Thursday, June 7, 2012

Telstar: The Meek Story

(Aspiration Films DVD) [Guest review by Gentleman John Battles]
Telstar is one of the greatest recent Rock films you could be forgiven for saying you've never heard of. It didn’t even appear to have made the Film Festival circuit in the U.S. upon it's release a few years ago.  I saw the soundtrack, once, and foolishly passed on it. Hopefully, this release will rectify the situation, as America (and all her little satellites) needs to know...The Joe Meek Story (Which should be listed, below the main title, on the DVD cover).

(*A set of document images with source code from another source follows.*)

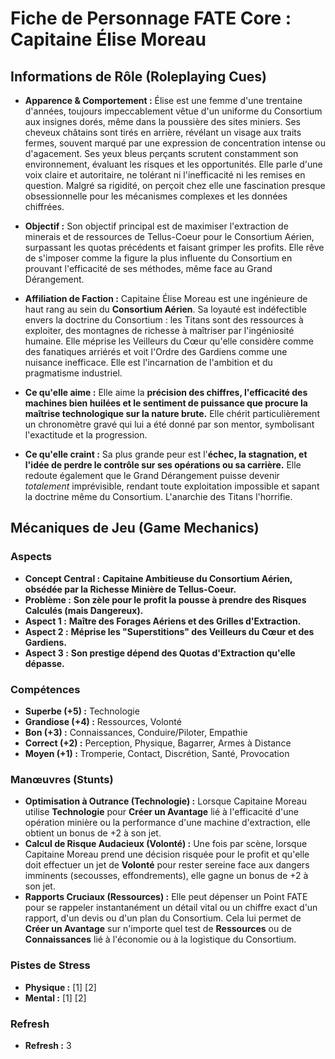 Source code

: # Fiche de Personnage FATE Core : Capitaine Élise Moreau

## Informations de Rôle (Roleplaying Cues)

*   **Apparence & Comportement :** Élise est une femme d'une trentaine d'années, toujours impeccablement vêtue d'un uniforme du Consortium aux insignes dorés, même dans la poussière des sites miniers. Ses cheveux châtains sont tirés en arrière, révélant un visage aux traits fermes, souvent marqué par une expression de concentration intense ou d'agacement. Ses yeux bleus perçants scrutent constamment son environnement, évaluant les risques et les opportunités. Elle parle d'une voix claire et autoritaire, ne tolérant ni l'inefficacité ni les remises en question. Malgré sa rigidité, on perçoit chez elle une fascination presque obsessionnelle pour les mécanismes complexes et les données chiffrées.

*   **Objectif :** Son objectif principal est de maximiser l'extraction de minerais et de ressources de Tellus-Coeur pour le Consortium Aérien, surpassant les quotas précédents et faisant grimper les profits. Elle rêve de s'imposer comme la figure la plus influente du Consortium en prouvant l'efficacité de ses méthodes, même face au Grand Dérangement.

*   **Affiliation de Faction :** Capitaine Élise Moreau est une ingénieure de haut rang au sein du **Consortium Aérien**. Sa loyauté est indéfectible envers la doctrine du Consortium : les Titans sont des ressources à exploiter, des montagnes de richesse à maîtriser par l'ingéniosité humaine. Elle méprise les Veilleurs du Cœur qu'elle considère comme des fanatiques arriérés et voit l'Ordre des Gardiens comme une nuisance inefficace. Elle est l'incarnation de l'ambition et du pragmatisme industriel.

*   **Ce qu'elle aime :** Elle aime la **précision des chiffres, l'efficacité des machines bien huilées et le sentiment de puissance que procure la maîtrise technologique sur la nature brute.** Elle chérit particulièrement un chronomètre gravé qui lui a été donné par son mentor, symbolisant l'exactitude et la progression.

*   **Ce qu'elle craint :** Sa plus grande peur est l'**échec, la stagnation, et l'idée de perdre le contrôle sur ses opérations ou sa carrière.** Elle redoute également que le Grand Dérangement puisse devenir *totalement* imprévisible, rendant toute exploitation impossible et sapant la doctrine même du Consortium. L'anarchie des Titans l'horrifie.

## Mécaniques de Jeu (Game Mechanics)

### Aspects

*   **Concept Central :** **Capitaine Ambitieuse du Consortium Aérien, obsédée par la Richesse Minière de Tellus-Coeur.**
*   **Problème :** **Son zèle pour le profit la pousse à prendre des Risques Calculés (mais Dangereux).**
*   **Aspect 1 :** **Maître des Forages Aériens et des Grilles d'Extraction.**
*   **Aspect 2 :** **Méprise les "Superstitions" des Veilleurs du Cœur et des Gardiens.**
*   **Aspect 3 :** **Son prestige dépend des Quotas d'Extraction qu'elle dépasse.**

### Compétences

*   **Superbe (+5) :** Technologie
*   **Grandiose (+4) :** Ressources, Volonté
*   **Bon (+3) :** Connaissances, Conduire/Piloter, Empathie
*   **Correct (+2) :** Perception, Physique, Bagarrer, Armes à Distance
*   **Moyen (+1) :** Tromperie, Contact, Discrétion, Santé, Provocation

### Manœuvres (Stunts)

*   **Optimisation à Outrance (Technologie) :** Lorsque Capitaine Moreau utilise **Technologie** pour **Créer un Avantage** lié à l'efficacité d'une opération minière ou la performance d'une machine d'extraction, elle obtient un bonus de +2 à son jet.
*   **Calcul de Risque Audacieux (Volonté) :** Une fois par scène, lorsque Capitaine Moreau prend une décision risquée pour le profit et qu'elle doit effectuer un jet de **Volonté** pour rester sereine face aux dangers imminents (secousses, effondrements), elle gagne un bonus de +2 à son jet.
*   **Rapports Cruciaux (Ressources) :** Elle peut dépenser un Point FATE pour se rappeler instantanément un détail vital ou un chiffre exact d'un rapport, d'un devis ou d'un plan du Consortium. Cela lui permet de **Créer un Avantage** sur n'importe quel test de **Ressources** ou de **Connaissances** lié à l'économie ou à la logistique du Consortium.

### Pistes de Stress

*   **Physique :** [1] [2]
*   **Mental :** [1] [2]

### Refresh

*   **Refresh :** 3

Meek, played brilliantly here, by Con O' Neill, took the UK pop music scene into the future, a future that would sift through his hands before his horrific, though inevitable, demise. O’neill's mad scientist conviction, with untested, ultra-low budget recording techniques, gives one a personal view of the psychodrama inside Joe Meek's head, as well as the events that would transpire in the ensuing years to follow. "Telstar," by the Tornados, the first UK single to reach # 1 in The U.S. (about a year before The Beatles pulled off the same feat), celebrated the newly launched satellite that bounced English TV broadcasts back to America (who replied, "Send some "Carry On" films!"). The song still impresses today, with the Bizarro world sound of the Clavioline, a keyboard that emitted, perhaps unintentionally, otherworldly sounds . The final sound on the record, the illusion of the satellite hitting the ocean, was created with a miked-up toilet. Don Craine, from The Downliners' Sect, once told me that, though as widely believed Meek did use his kitchen as a base of operations, he also did much of his recording "in the bog." Telstar illustrates this.

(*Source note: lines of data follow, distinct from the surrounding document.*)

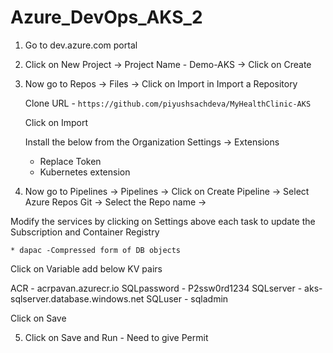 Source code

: # Azure_DevOps_AKS_2

1. Go to dev.azure.com portal


2. Click on New Project -> Project Name - Demo-AKS -> Click on Create


3. Now go to Repos -> Files -> Click on Import in Import a Repository

    Clone URL - `https://github.com/piyushsachdeva/MyHealthClinic-AKS`
    
    Click on Import
    
    
    Install the below from the Organization Settings -> Extensions
    
    - Replace Token
    - Kubernetes extension 


4. Now go to Pipelines -> Pipelines -> Click on Create Pipeline -> Select Azure Repos Git -> Select the Repo name -> 

Modify the services by clicking on Settings above each task to update the Subscription and Container Registry

`* dapac -Compressed form of DB objects`

Click on Variable add below KV pairs

ACR - acrpavan.azurecr.io
SQLpassword - P2ssw0rd1234
SQLserver - aks-sqlserver.database.windows.net
SQLuser - sqladmin

Click on Save


5. Click on Save and Run - Need to give Permit

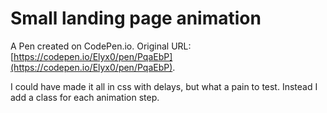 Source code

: # Small landing page animation

A Pen created on CodePen.io. Original URL: [https://codepen.io/Elyx0/pen/PqaEbP](https://codepen.io/Elyx0/pen/PqaEbP).

I could have made it all in css with delays, but what a pain to test. Instead I add a class for each animation step.
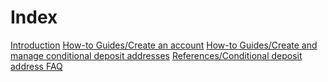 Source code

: # Index

[Introduction](README.md)
[How-to Guides/Create an account](/how-to-guides/create-account.md)
[How-to Guides/Create and manage conditional deposit addresses](/how-to-guides/create-and-manage-cda.md)
[References/Conditional deposit address FAQ](/references/cda-faq.md) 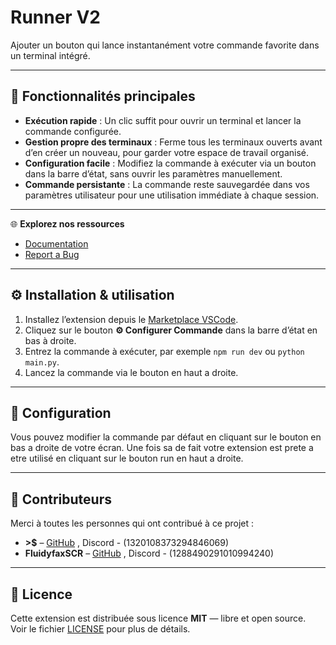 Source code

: # Runner V2

Ajouter un bouton qui lance instantanément votre commande favorite dans un terminal intégré.

---

## 🚀 Fonctionnalités principales

- **Exécution rapide** : Un clic suffit pour ouvrir un terminal et lancer la commande configurée.  
- **Gestion propre des terminaux** : Ferme tous les terminaux ouverts avant d’en créer un nouveau, pour garder votre espace de travail organisé.  
- **Configuration facile** : Modifiez la commande à exécuter via un bouton dans la barre d’état, sans ouvrir les paramètres manuellement.  
- **Commande persistante** : La commande reste sauvegardée dans vos paramètres utilisateur pour une utilisation immédiate à chaque session.
---

🌐 **Explorez nos ressources**

- [Documentation](https://github.com/ffffdb/Runner-V2)
- [Report a Bug](https://discord.gg/a4YRZNjfPC)

---

## ⚙️ Installation & utilisation

1. Installez l’extension depuis le [Marketplace VSCode](https://marketplace.visualstudio.com/items?itemName=tonnom.bouton-runner-on-terminal).  
2. Cliquez sur le bouton **⚙ Configurer Commande** dans la barre d’état en bas à droite.  
3. Entrez la commande à exécuter, par exemple `npm run dev` ou `python main.py`.  
4. Lancez la commande via le bouton en haut a droite.

---

## 🔧 Configuration

Vous pouvez modifier la commande par défaut en cliquant sur le bouton en bas a droite de votre écran.
Une fois sa de fait votre extension est prete a etre utilisé en cliquant sur le bouton run en haut a droite.

---

## 🤝 Contributeurs

Merci à toutes les personnes qui ont contribué à ce projet :

- **>$** – [GitHub](https://github.com/ffffdb)  , Discord - (1320108373294846069)
- **FluidyfaxSCR** – [GitHub](https://github.com/FluidyfaxSCR) , Discord - (1288490291010994240)

---

## 📄 Licence

Cette extension est distribuée sous licence **MIT** — libre et open source.  
Voir le fichier [LICENSE](LICENSE) pour plus de détails.
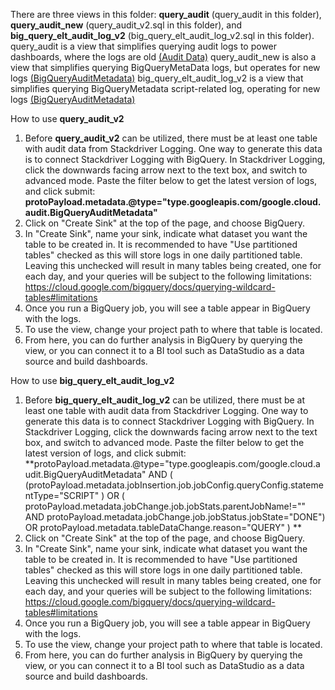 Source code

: There are three views in this folder: **query_audit** (query_audit in this folder), **query_audit_new** (query_audit_v2.sql in this folder), and **big_query_elt_audit_log_v2** (big_query_elt_audit_log_v2.sql in this folder).
query_audit is a view that simplifies querying audit logs to power dashboards, where the logs are old [(Audit Data)](https://cloud.google.com/bigquery/docs/reference/auditlogs/rest/Shared.Types/AuditData)
query_audit_new is also a view that simplifies querying BigQueryMetaData logs, but operates for new logs [(BigQueryAuditMetadata)](https://cloud.google.com/bigquery/docs/reference/auditlogs/rest/Shared.Types/BigQueryAuditMetadata)
big_query_elt_audit_log_v2 is a view that simplifies querying BigQueryMetadata script-related log, operating for new logs [(BigQueryAuditMetadata)](https://cloud.google.com/bigquery/docs/reference/auditlogs/rest/Shared.Types/BigQueryAuditMetadata)

How to use **query_audit_v2**
1. Before **query_audit_v2** can be utilized, there must be at least one table with audit data from Stackdriver Logging. One way to generate this data is to connect Stackdriver Logging with BigQuery. In Stackdriver Logging, click the downwards facing arrow next to the text box, and switch to advanced mode. Paste the filter below to get the latest version of logs, and click submit:
**protoPayload.metadata.@type="type.googleapis.com/google.cloud.audit.BigQueryAuditMetadata"**
3. Click on "Create Sink" at the top of the page, and choose BigQuery. 
4. In "Create Sink", name your sink, indicate what dataset you want the table to be created in. It is recommended to have "Use partitioned tables" checked as this will store logs in one daily partitioned table. Leaving this unchecked will result in many tables being created, one for each day, and your queries will be subject to the following limitations: https://cloud.google.com/bigquery/docs/querying-wildcard-tables#limitations
5. Once you run a BigQuery job, you will see a table appear in BigQuery with the logs. 
6. To use the view, change your project path to where that table is located. 
7. From here, you can do further analysis in BigQuery by querying the view, or you can connect it to a BI tool such as DataStudio as a data source and build dashboards. 

How to use **big_query_elt_audit_log_v2**
1. Before **big_query_elt_audit_log_v2** can be utilized, there must be at least one table with audit data from Stackdriver Logging. One way to generate this data is to connect Stackdriver Logging with BigQuery. In Stackdriver Logging, click the downwards facing arrow next to the text box, and switch to advanced mode. Paste the filter below to get the latest version of logs, and click submit:
**protoPayload.metadata.@type="type.googleapis.com/google.cloud.audit.BigQueryAuditMetadata" AND (
(protoPayload.metadata.jobInsertion.job.jobConfig.queryConfig.statementType="SCRIPT" ) OR (
protoPayload.metadata.jobChange.job.jobStats.parentJobName!="" AND protoPayload.metadata.jobChange.job.jobStatus.jobState="DONE")
OR protoPayload.metadata.tableDataChange.reason="QUERY"
) **
3. Click on "Create Sink" at the top of the page, and choose BigQuery. 
4. In "Create Sink", name your sink, indicate what dataset you want the table to be created in. It is recommended to have "Use partitioned tables" checked as this will store logs in one daily partitioned table. Leaving this unchecked will result in many tables being created, one for each day, and your queries will be subject to the following limitations: https://cloud.google.com/bigquery/docs/querying-wildcard-tables#limitations
5. Once you run a BigQuery job, you will see a table appear in BigQuery with the logs. 
6. To use the view, change your project path to where that table is located. 
7. From here, you can do further analysis in BigQuery by querying the view, or you can connect it to a BI tool such as DataStudio as a data source and build dashboards. 

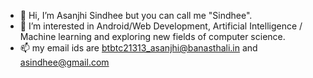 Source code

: - 👋 Hi, I’m  Asanjhi Sindhee but you can call me "Sindhee".
- 👀 I’m interested in Android/Web Development, Artificial Intelligence / Machine learning and exploring new fields of computer science.
- 📫 my email ids are btbtc21313_asanjhi@banasthali.in and asindhee@gmail.com

<!---
Sindhee/Sindhee is a ✨ special ✨ repository because its `README.md` (this file) appears on your GitHub profile.
You can click the Preview link to take a look at your changes.
--->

Unconventional techniques aside, Meek became one of the most powerful men in the British recording industry, producing hit records on what it cost Phil Spector to go to the deli, sans a tip. His peers, like himself, were largely middle-aged gay men (like uber-promoter Larry Parnes, and, of course, Brian Epstein, who briefly figures into the proceedings, begging Meek to sprinkle some "Faerie Dust" on an early Beatles demo, and make it a hit. The increasingly arrogant Meek drops the demo in his wastebasket). Unlike them, and others known to be gay only by industry insiders (homosexuality had yet to be legalized in Britain), Joe Meek made no effort to "tone it down". He lets a torrid affair with his protege, Tornados' bassist and newly peroxided solo star, Heinz (who did cut some good sides, under Meek's tutelage) distract him from his work. Heinz (if this really happened) appears willing to do just about anything, until he wakes up, one morning, and says, "Hey! I don't arf fancy BIRDS!" taking advantage of the new crop of eager females waiting outside his gigs and sessions. Meek has found, in Heinz, a man he couldn’t control, and rapidly begins his plunge into alcohol, pills, and mental instability.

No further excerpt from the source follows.